Child Disability Insurance - What is it? How does it work?

What is child disability insurance?

As much as we hate to think about it, as a parent or soon-to-be parent, you may one day find yourself in the position of caring for a severely ill or disabled child. Very often this can stretch parents—mentally, physically, and financially—to the limit. In the toughest cases, careers are derailed, finances depleted, and marriages broken. That’s not surprising given the costs involved. In fact, non-medical costs to families (including lost income of parents), for a child under 18 with a rare disease, are estimated to be $46,000 per year. Even in cases where basic care is manageable, providing your child with the resources necessary to thrive and reach their full potential may be out of reach. 

The purpose of child disability insurance is to step into this gap and provide cash benefits to support the family and child on whatever is most needed:  perhaps replacing income for a parent who takes time off, paying for skilled help, funding specialized therapy or training – or anything else the family chooses. 

How child disability insurance works

Child disability insurance is not health insurance for your child.
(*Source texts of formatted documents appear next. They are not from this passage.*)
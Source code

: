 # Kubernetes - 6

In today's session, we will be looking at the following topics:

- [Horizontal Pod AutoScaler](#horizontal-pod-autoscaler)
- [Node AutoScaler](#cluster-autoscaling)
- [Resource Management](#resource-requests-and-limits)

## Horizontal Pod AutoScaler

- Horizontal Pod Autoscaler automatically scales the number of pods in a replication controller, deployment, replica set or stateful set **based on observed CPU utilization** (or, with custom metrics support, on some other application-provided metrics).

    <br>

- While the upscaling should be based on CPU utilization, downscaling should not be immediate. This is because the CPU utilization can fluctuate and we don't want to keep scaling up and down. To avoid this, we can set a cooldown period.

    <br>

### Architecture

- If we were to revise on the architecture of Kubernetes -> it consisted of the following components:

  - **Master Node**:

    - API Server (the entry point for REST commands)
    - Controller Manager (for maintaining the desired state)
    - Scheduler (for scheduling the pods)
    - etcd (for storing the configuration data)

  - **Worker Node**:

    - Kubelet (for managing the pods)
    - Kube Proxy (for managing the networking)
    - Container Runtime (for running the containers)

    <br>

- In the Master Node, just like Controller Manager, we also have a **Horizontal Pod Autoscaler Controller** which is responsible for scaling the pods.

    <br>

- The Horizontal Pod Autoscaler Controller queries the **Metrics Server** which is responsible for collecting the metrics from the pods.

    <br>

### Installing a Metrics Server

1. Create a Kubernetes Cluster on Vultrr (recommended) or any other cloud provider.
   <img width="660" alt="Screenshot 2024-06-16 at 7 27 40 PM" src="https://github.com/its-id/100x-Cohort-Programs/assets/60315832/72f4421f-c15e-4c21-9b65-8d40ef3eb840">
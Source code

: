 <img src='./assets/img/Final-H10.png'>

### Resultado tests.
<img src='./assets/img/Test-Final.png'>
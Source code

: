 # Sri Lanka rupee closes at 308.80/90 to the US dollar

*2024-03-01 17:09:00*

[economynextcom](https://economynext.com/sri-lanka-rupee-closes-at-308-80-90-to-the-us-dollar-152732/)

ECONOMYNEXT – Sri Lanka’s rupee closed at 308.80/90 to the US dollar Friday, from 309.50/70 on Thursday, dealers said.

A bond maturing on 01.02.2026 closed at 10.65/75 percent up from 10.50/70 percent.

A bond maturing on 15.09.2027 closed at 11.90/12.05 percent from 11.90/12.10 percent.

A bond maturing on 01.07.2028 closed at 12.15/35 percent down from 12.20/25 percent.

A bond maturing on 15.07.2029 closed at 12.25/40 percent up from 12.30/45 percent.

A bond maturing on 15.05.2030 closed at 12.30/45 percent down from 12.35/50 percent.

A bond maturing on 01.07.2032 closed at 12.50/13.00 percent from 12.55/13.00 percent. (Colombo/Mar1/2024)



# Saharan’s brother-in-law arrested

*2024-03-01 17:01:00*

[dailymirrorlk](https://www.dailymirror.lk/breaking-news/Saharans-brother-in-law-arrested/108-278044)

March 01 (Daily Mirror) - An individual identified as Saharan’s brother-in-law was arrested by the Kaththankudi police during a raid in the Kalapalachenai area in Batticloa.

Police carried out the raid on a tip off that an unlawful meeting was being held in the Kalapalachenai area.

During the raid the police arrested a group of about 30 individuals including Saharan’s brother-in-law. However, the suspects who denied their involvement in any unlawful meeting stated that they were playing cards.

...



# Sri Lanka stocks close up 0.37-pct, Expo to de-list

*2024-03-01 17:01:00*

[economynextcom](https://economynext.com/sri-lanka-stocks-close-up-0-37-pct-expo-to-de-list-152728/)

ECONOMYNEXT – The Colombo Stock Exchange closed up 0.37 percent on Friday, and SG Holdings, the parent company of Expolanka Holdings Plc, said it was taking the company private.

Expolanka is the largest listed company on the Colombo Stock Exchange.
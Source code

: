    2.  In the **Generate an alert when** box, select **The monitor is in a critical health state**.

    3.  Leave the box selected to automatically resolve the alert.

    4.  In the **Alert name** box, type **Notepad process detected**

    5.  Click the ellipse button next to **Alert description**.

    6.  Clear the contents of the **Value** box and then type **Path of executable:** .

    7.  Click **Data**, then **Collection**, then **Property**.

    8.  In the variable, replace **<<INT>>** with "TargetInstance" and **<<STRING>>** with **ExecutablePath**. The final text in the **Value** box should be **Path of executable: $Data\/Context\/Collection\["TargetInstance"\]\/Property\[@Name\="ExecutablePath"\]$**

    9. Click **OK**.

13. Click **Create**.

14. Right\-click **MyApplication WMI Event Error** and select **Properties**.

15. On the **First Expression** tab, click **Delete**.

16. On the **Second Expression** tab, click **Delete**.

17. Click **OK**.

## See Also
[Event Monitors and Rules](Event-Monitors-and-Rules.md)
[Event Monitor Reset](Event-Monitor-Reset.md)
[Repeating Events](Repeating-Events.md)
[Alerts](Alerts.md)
Where health insurance pays direct medical costs, child insurance helps with everything else. This is important, because for children with a disability or rare disease, more than half of costs are non-medical, for things like care help and lost earnings.

Child disability insurance from Juno is an employer group policy. The employer pays the full premium and all children of eligible employees are covered, with newborns automatically covered from birth.

Juno child disability insurance pays benefits for immediate critical events, such as a hospital stay that lasts longer than a week. The main part of the benefit, however, is monthly payments to parents to help care for a severely ill or disabled child over a longer period of time. Payments are based on severity and range from $1,250 to $6,250 per month, with a maximum payment of $500,000 over a child’s lifetime. 

The monthly payments may last a few months or many years. The family of a child who is born 10 weeks premature and spends months in the NICU, for instance, is paid $5,000 per month while their baby is in the hospital. Other times, payments can stretch into many months or years. In another example, the family of a child fighting leukemia for 18 months before the cancer goes into remission would be paid $5,000 per month for a total payment of $90,000.

And sometimes the benefit period is much longer. For example, a child born with the rare disease Rhizomelic Chondrodysplasia Punctata (RCDP) will typically have severe intellectual disability, seizures, and skeletal abnormalities—and require round the clock care for life. The child’s family would initially be paid $5,000 per month, likely rising later to $6,250 per month, until the total payments have reached the $500,000 maximum.

As with other insurance policies, there are limitations. For example, children who already have a disability are eligible to receive only benefits related to new events or conditions. And cases that are more manageable because symptoms are mild to moderate are unlikely to qualify for long-term benefits. 

No one knows if their child will be healthy or will be dealt a severe disease or long-term disability. When it happens, many families are surprised to learn that except for very poor families, there is almost no financial support provided by either federal or state governments, and often health insurance does not cover all therapies and early interventions that could help their child. The resulting strain on finances, emotions, relationships, and careers has until now been almost entirely shouldered by families.

Child disability insurance changes that formula by offering financial aid if a child has severe health problems. This way, families are supported not only in their day-to-day lives but also have the chance to invest in early-intervention so that their child can live as full and rich a life as possible.

Juno is the first company to bring child disability insurance to the United States. Juno provides up to $500,000 per child in addition to support services to families of children with a severe disease or disability.